• **Instructions to follow**:
Your answer should be the lines of the data below that contain "multilingual".
————————
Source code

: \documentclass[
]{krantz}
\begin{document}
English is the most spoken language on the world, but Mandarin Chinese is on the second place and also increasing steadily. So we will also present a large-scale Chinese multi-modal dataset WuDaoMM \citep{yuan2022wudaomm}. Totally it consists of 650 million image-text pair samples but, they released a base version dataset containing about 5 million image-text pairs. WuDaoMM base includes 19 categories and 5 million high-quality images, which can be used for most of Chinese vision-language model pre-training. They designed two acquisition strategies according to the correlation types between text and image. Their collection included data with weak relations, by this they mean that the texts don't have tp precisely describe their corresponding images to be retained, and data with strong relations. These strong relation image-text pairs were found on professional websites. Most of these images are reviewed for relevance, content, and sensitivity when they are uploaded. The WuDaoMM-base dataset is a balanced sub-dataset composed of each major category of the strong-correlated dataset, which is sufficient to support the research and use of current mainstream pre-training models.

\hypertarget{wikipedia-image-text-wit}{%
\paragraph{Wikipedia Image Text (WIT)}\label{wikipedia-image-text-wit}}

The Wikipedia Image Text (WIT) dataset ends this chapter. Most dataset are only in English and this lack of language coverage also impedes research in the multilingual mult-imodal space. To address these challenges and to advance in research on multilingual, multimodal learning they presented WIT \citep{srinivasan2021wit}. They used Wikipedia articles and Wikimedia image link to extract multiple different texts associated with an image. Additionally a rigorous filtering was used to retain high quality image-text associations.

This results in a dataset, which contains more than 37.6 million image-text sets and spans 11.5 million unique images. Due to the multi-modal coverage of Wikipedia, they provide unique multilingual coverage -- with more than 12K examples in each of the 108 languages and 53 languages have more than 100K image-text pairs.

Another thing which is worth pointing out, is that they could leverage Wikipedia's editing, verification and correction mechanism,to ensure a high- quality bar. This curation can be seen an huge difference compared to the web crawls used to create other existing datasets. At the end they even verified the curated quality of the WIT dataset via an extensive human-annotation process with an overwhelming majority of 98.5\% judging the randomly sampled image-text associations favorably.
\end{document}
————————
• **Written solution**:
The Wikipedia Image Text (WIT) dataset ends this chapter. Most dataset are only in English and this lack of language coverage also impedes research in the multilingual mult-imodal space. To address these challenges and to advance in research on multilingual, multimodal learning they presented WIT \citep{srinivasan2021wit}. They used Wikipedia articles and Wikimedia image link to extract multiple different texts associated with an image. Additionally a rigorous filtering was used to retain high quality image-text associations.
This results in a dataset, which contains more than 37.6 million image-text sets and spans 11.5 million unique images. Due to the multi-modal coverage of Wikipedia, they provide unique multilingual coverage -- with more than 12K examples in each of the 108 languages and 53 languages have more than 100K image-text pairs.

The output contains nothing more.